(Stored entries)

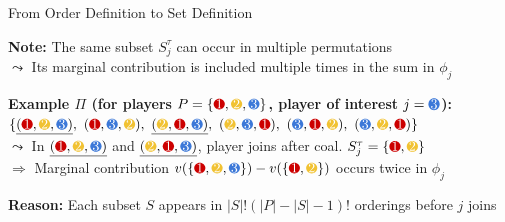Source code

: \documentclass[10pt,compress,t,notes=noshow, xcolor=table]{beamer}
\newcommand{\Stau}{S_{j}^\tau}%
\begin{document}
\begin{framev}[align=top]{From Order Definition to Set Definition}
\begin{itemizeM}
\item<1-> \textbf{Note:} The same subset $\Stau$ can occur in multiple permutations\\
$\leadsto$ Its marginal contribution is included multiple times in the sum in $\phi_j$
\item<1-> \textbf{Example $\Pi$ (for players $P = \{\colorcircle{playerred}{white}{1},\colorcircle{playeryellow}{white}{2},\colorcircle{playerblue}{white}{3}\}$, player of interest $j = \colorcircle{playerblue}{white}{3}$):}\\
\spacer[0.25]
$\{
\underline{\color{black}(\colorcircle{playerred}{white}{1},\colorcircle{playeryellow}{white}{2},\colorcircle{playerblue}{white}{3})},\ 
(\colorcircle{playerred}{white}{1},\colorcircle{playerblue}{white}{3},\colorcircle{playeryellow}{white}{2}),\ 
\underline{\color{black}(\colorcircle{playeryellow}{white}{2},\colorcircle{playerred}{white}{1},\colorcircle{playerblue}{white}{3})},\ 
(\colorcircle{playeryellow}{white}{2},\colorcircle{playerblue}{white}{3},\colorcircle{playerred}{white}{1}),\ 
(,\colorcircle{playerred}{white}{1},\colorcircle{playeryellow}{white}{2}),\ 
(\colorcircle{playerblue}{white}{3},\colorcircle{playeryellow}{white}{2},\colorcircle{playerred}{white}{1})
\}$
\\
\spacer[0.25]
$\leadsto$ In $\underline{\color{black}(\colorcircle{playerred}{white}{1},\colorcircle{playeryellow}{white}{2},\colorcircle{playerblue}{white}{3})}$ and $\underline{\color{black}(\colorcircle{playeryellow}{white}{2},\colorcircle{playerred}{white}{1},\colorcircle{playerblue}{white}{3})}$, player \colorcircle{playerblue}{white}{3} joins after coal. ${\color{black} \Stau = \{\colorcircle{playerred}{white}{1},\colorcircle{playeryellow}{white}{2}\}}$
\\
$\Rightarrow$ Marginal contribution $v(\{\colorcircle{playerred}{white}{1},\colorcircle{playeryellow}{white}{2},\colorcircle{playerblue}{white}{3}\}) - v(\{\colorcircle{playerred}{white}{1},\colorcircle{playeryellow}{white}{2}\})$ occurs twice in $\phi_j$
\item<1-> \textbf{Reason:} Each subset $S$ appears in $|S|!(|P| - |S| - 1)!$ orderings before $j$ joins\\

\end{itemizeM}
\end{framev}
\end{document}
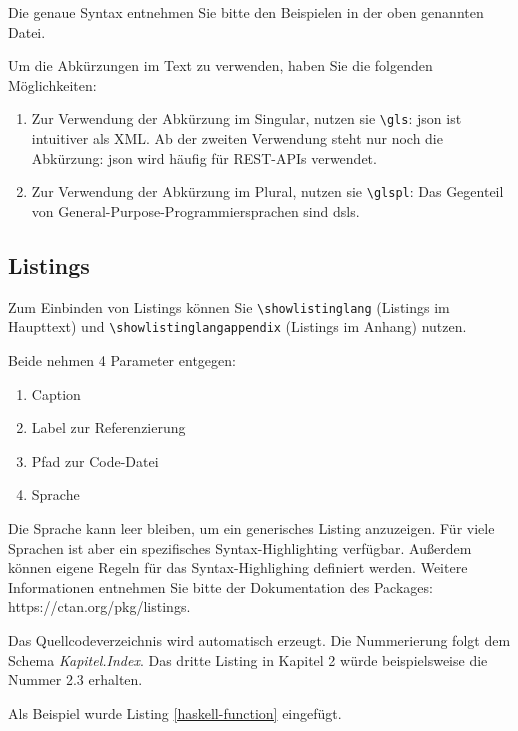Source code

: Die genaue Syntax entnehmen Sie bitte den Beispielen in der oben genannten Datei.

Um die Abkürzungen im Text zu verwenden, haben Sie die folgenden Möglichkeiten:

\begin{enumerate}
    \item Zur Verwendung der Abkürzung im Singular, nutzen sie \lstinline|\gls|: \gls{json} ist intuitiver als XML. Ab der zweiten Verwendung steht nur noch die Abkürzung: \gls{json} wird häufig für REST-APIs verwendet.
    \item Zur Verwendung der Abkürzung im Plural, nutzen sie \lstinline|\glspl|: Das Gegenteil von General-Purpose-Programmiersprachen sind \glspl{dsl}.
\end{enumerate}


\subsection{Listings}

Zum Einbinden von Listings können Sie \lstinline|\showlistinglang| (Listings im Haupttext) und \lstinline|\showlistinglangappendix| (Listings im Anhang) nutzen. 

Beide nehmen 4 Parameter entgegen:

\begin{enumerate}
    \item Caption
    \item Label zur Referenzierung
    \item Pfad zur Code-Datei
    \item Sprache
\end{enumerate}

Die Sprache kann leer bleiben, um ein generisches Listing anzuzeigen. Für viele Sprachen ist aber ein spezifisches Syntax-Highlighting verfügbar. Außerdem können eigene Regeln für das Syntax-Highlighing definiert werden. Weitere Informationen entnehmen Sie bitte der Dokumentation des Packages: https://ctan.org/pkg/listings.

Das Quellcodeverzeichnis wird automatisch erzeugt. Die Nummerierung folgt dem Schema \textit{Kapitel.Index}. Das dritte Listing in Kapitel 2 würde beispielsweise die Nummer 2.3 erhalten.


Als Beispiel wurde Listing \ref{haskell-function} eingefügt.

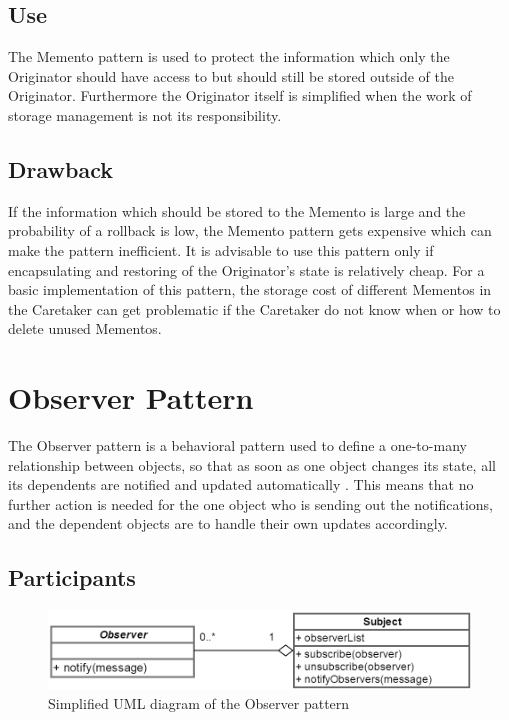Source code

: \documentclass{bioinfo}
\begin{document}
\subsection{Use}
The Memento pattern is used to protect the information which only the Originator should have access to but should still be stored outside of the Originator. Furthermore the Originator itself is simplified when the work of storage management is not its responsibility. \cite{gang4}  

\subsection{Drawback}
If the information which should be stored to the Memento is large and the probability of a rollback is low, the Memento pattern gets expensive which can make the pattern inefficient. It is advisable to use this pattern only if encapsulating and restoring of the Originator's state is relatively cheap. For a basic implementation of this pattern, the storage cost of different Mementos in the Caretaker can get problematic if the Caretaker do not know when or how to delete unused Mementos. \cite{gang4}

\section{Observer Pattern}
The Observer pattern is a behavioral pattern used to define a one-to-many relationship between objects, so that as soon as one object changes its state, all its dependents are notified and updated automatically \cite{sourcem}. This means that no further action is needed for the one object who is sending out the notifications, and the dependent objects are to handle their own updates accordingly.

\subsection{Participants}

\begin{figure}[ht]
    \centering
    \includegraphics[width=1\linewidth]{img/observer-uml.png}
    \caption{Simplified UML diagram of the Observer pattern}
    \label{fig:Observer_pattern}
\end{figure}
\end{document}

WHAT TO PRODUCE: If any image appears in the entries, omit it and return the rest verbatim.

PROBLEM SOLUTION:
Source code

: \documentclass[10pt,compress,t,notes=noshow, xcolor=table]{beamer}
\newcommand{\Stau}{S_{j}^\tau}%
\begin{document}
\begin{framev}[align=top]{From Order Definition to Set Definition}
\begin{itemizeM}
\item<1-> \textbf{Note:} The same subset $\Stau$ can occur in multiple permutations\\
$\leadsto$ Its marginal contribution is included multiple times in the sum in $\phi_j$
\item<1-> \textbf{Example $\Pi$ (for players $P = \{\colorcircle{playerred}{white}{1},\colorcircle{playeryellow}{white}{2},\colorcircle{playerblue}{white}{3}\}$, player of interest $j = \colorcircle{playerblue}{white}{3}$):}\\
\spacer[0.25]
$\{
\underline{\color{black}(\colorcircle{playerred}{white}{1},\colorcircle{playeryellow}{white}{2},\colorcircle{playerblue}{white}{3})},\ 
(\colorcircle{playerred}{white}{1},\colorcircle{playerblue}{white}{3},\colorcircle{playeryellow}{white}{2}),\ 
\underline{\color{black}(\colorcircle{playeryellow}{white}{2},\colorcircle{playerred}{white}{1},\colorcircle{playerblue}{white}{3})},\ 
(\colorcircle{playeryellow}{white}{2},\colorcircle{playerblue}{white}{3},\colorcircle{playerred}{white}{1}),\ 
(,\colorcircle{playerred}{white}{1},\colorcircle{playeryellow}{white}{2}),\ 
(\colorcircle{playerblue}{white}{3},\colorcircle{playeryellow}{white}{2},\colorcircle{playerred}{white}{1})
\}$
\\
\spacer[0.25]
$\leadsto$ In $\underline{\color{black}(\colorcircle{playerred}{white}{1},\colorcircle{playeryellow}{white}{2},\colorcircle{playerblue}{white}{3})}$ and $\underline{\color{black}(\colorcircle{playeryellow}{white}{2},\colorcircle{playerred}{white}{1},\colorcircle{playerblue}{white}{3})}$, player \colorcircle{playerblue}{white}{3} joins after coal. ${\color{black} \Stau = \{\colorcircle{playerred}{white}{1},\colorcircle{playeryellow}{white}{2}\}}$
\\
$\Rightarrow$ Marginal contribution $v(\{\colorcircle{playerred}{white}{1},\colorcircle{playeryellow}{white}{2},\colorcircle{playerblue}{white}{3}\}) - v(\{\colorcircle{playerred}{white}{1},\colorcircle{playeryellow}{white}{2}\})$ occurs twice in $\phi_j$
\item<1-> \textbf{Reason:} Each subset $S$ appears in $|S|!(|P| - |S| - 1)!$ orderings before $j$ joins\\

\end{itemizeM}
\end{framev}
\end{document}
Source code

: Die genaue Syntax entnehmen Sie bitte den Beispielen in der oben genannten Datei.

Um die Abkürzungen im Text zu verwenden, haben Sie die folgenden Möglichkeiten:

\begin{enumerate}
    \item Zur Verwendung der Abkürzung im Singular, nutzen sie \lstinline|\gls|: \gls{json} ist intuitiver als XML. Ab der zweiten Verwendung steht nur noch die Abkürzung: \gls{json} wird häufig für REST-APIs verwendet.
    \item Zur Verwendung der Abkürzung im Plural, nutzen sie \lstinline|\glspl|: Das Gegenteil von General-Purpose-Programmiersprachen sind \glspl{dsl}.
\end{enumerate}


\subsection{Listings}

Zum Einbinden von Listings können Sie \lstinline|\showlistinglang| (Listings im Haupttext) und \lstinline|\showlistinglangappendix| (Listings im Anhang) nutzen. 

Beide nehmen 4 Parameter entgegen:

\begin{enumerate}
    \item Caption
    \item Label zur Referenzierung
    \item Pfad zur Code-Datei
    \item Sprache
\end{enumerate}

Die Sprache kann leer bleiben, um ein generisches Listing anzuzeigen. Für viele Sprachen ist aber ein spezifisches Syntax-Highlighting verfügbar. Außerdem können eigene Regeln für das Syntax-Highlighing definiert werden. Weitere Informationen entnehmen Sie bitte der Dokumentation des Packages: https://ctan.org/pkg/listings.

Das Quellcodeverzeichnis wird automatisch erzeugt. Die Nummerierung folgt dem Schema \textit{Kapitel.Index}. Das dritte Listing in Kapitel 2 würde beispielsweise die Nummer 2.3 erhalten.


Als Beispiel wurde Listing \ref{haskell-function} eingefügt.

Source code

: \documentclass{bioinfo}
\begin{document}
\subsection{Use}
The Memento pattern is used to protect the information which only the Originator should have access to but should still be stored outside of the Originator. Furthermore the Originator itself is simplified when the work of storage management is not its responsibility. \cite{gang4}  

\subsection{Drawback}
If the information which should be stored to the Memento is large and the probability of a rollback is low, the Memento pattern gets expensive which can make the pattern inefficient. It is advisable to use this pattern only if encapsulating and restoring of the Originator's state is relatively cheap. For a basic implementation of this pattern, the storage cost of different Mementos in the Caretaker can get problematic if the Caretaker do not know when or how to delete unused Mementos. \cite{gang4}

\section{Observer Pattern}
The Observer pattern is a behavioral pattern used to define a one-to-many relationship between objects, so that as soon as one object changes its state, all its dependents are notified and updated automatically \cite{sourcem}. This means that no further action is needed for the one object who is sending out the notifications, and the dependent objects are to handle their own updates accordingly.

\subsection{Participants}

\begin{figure}[ht]
    \centering
    \includegraphics[width=1\linewidth]{img/observer-uml.png}
    \caption{Simplified UML diagram of the Observer pattern}
    \label{fig:Observer_pattern}
\end{figure}
\end{document}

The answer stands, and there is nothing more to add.